The new bank plans to open two branches in central London in the next three months, and aims to expand to more than 200 outlets in Greater London within ten years. The high street branches will be supported by a telephone and Internet operation.
Metro Bank has been in gestation for over a year and has so far raised £75 million from private investors to fund the roll-out. It is looking to cash in on consumer distaste for traditional banking methods in the aftermath of the credit crunch.
Using the slogan 'Love your bank', the start-up says it will open seven days a week and promises a 15-minute turnaround time for approved account applications over-the-counter.
Anthony Thomson, Metro Bank chairman, says: "With the FSA authorisation of Metro Bank we are entering a new era of banking, one where we go back to a more traditional banking model where customer service is key and there is deposit based lending."
Metro Bank is one of a rash of greenfield operators and non-bank retailers looking to leave a mark on the UK high street.

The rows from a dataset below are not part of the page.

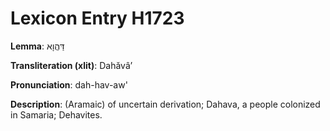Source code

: # Lexicon Entry H1723

**Lemma**: דַּהֲוָא

**Transliteration (xlit)**: Dahăvâʼ

**Pronunciation**: dah-hav-aw'

**Description**:
(Aramaic) of uncertain derivation; Dahava, a people colonized in Samaria; Dehavites.
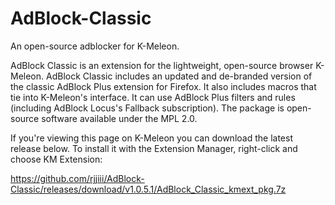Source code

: # AdBlock-Classic
An open-source adblocker for K-Meleon.

AdBlock Classic is an extension for the lightweight, open-source browser K-Meleon. AdBlock Classic includes an updated and de-branded version of the classic AdBlock Plus extension for Firefox. It also includes macros that tie into K-Meleon's interface. It can use AdBlock Plus filters and rules (including AdBlock Locus's Fallback subscription). The package is open-source software available under the MPL 2.0.

If you're viewing this page on K-Meleon you can download the latest release below. To install it with the Extension Manager, right-click and choose KM Extension:

https://github.com/rjjiii/AdBlock-Classic/releases/download/v1.0.5.1/AdBlock_Classic_kmext_pkg.7z
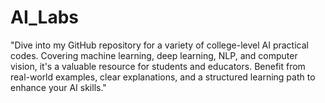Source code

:# AI_Labs
"Dive into my GitHub repository for a variety of college-level AI practical codes. Covering machine learning, deep learning, NLP, and computer vision, it's a valuable resource for students and educators. Benefit from real-world examples, clear explanations, and a structured learning path to enhance your AI skills."
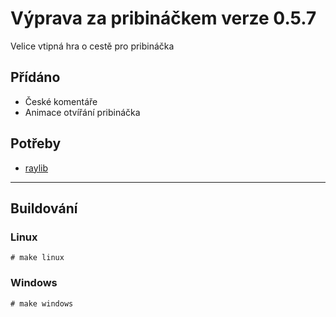 # Výprava za pribináčkem verze 0.5.7
Velice vtipná hra o cestě pro pribináčka

## Přídáno
- České komentáře
- Animace otvířání pribináčka

## Potřeby
- [raylib](https://github.com/raysan5/raylib)

-------------
## Buildování
### Linux
`# make linux`

### Windows
`# make windows`
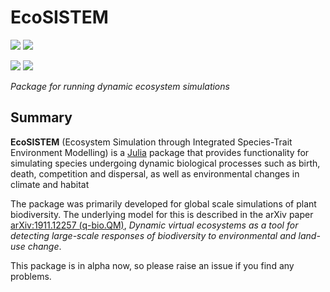 # EcoSISTEM
[![][docs-main-img]][docs-main-url] [![][docs-dev-img]][docs-dev-url]


[![][actions-img]][actions-url] [![][codecov-img]][codecov-url]

*Package for running dynamic ecosystem simulations*

## Summary

**EcoSISTEM** (Ecosystem Simulation through Integrated Species-Trait Environment Modelling) is a [Julia](http://www.julialang.org) package that
provides functionality for simulating species undergoing dynamic
biological processes such as birth, death, competition and dispersal, as well as environmental changes in climate and habitat

The package was primarily developed for global scale simulations of
plant biodiversity. The underlying model for this is described in the arXiv
paper [arXiv:1911.12257 (q-bio.QM)][paper-url],
*Dynamic virtual ecosystems as a tool for detecting large-scale
responses of biodiversity to environmental and land-use change*.

This package is in alpha now, so please raise an issue if you find any problems.

[paper-url]: https://arxiv.org/abs/1911.12257
[docs-main-img]: https://img.shields.io/badge/docs-main-blue.svg
[docs-main-url]: https://boydorr.github.io/EcoSISTEM.jl/main/
[docs-dev-img]: https://img.shields.io/badge/docs-dev-blue.svg
[docs-dev-url]: https://boydorr.github.io/EcoSISTEM.jl/dev/
[actions-img]: https://github.com/boydorr/EcoSISTEM.jl/workflows/EcoSISTEM%20testing/badge.svg?branch=main
[actions-url]: https://github.com/boydorr/EcoSISTEM.jl/actions
[codecov-img]: https://codecov.io/gh/boydorr/EcoSISTEM.jl/branch/main/graph/badge.svg
[codecov-url]: https://codecov.io/gh/boydorr/EcoSISTEM.jl?branch=main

Virgin Bank is likely to launch later in the year, and earned its own banking license following its recent takeover of regional bank, Church House Trust. In a radical departure from other UK banks, Virgin says it will do away with hidden charges and instead levy a low monthly fee for current account holders.
Virgin Bank chief Jayne-Anne Gadhia, told the BBC: "We want to live up to Virgin's ethos of making sure people aren't ripped off, that they know what they're paying for with no hidden charges and I think that's really important."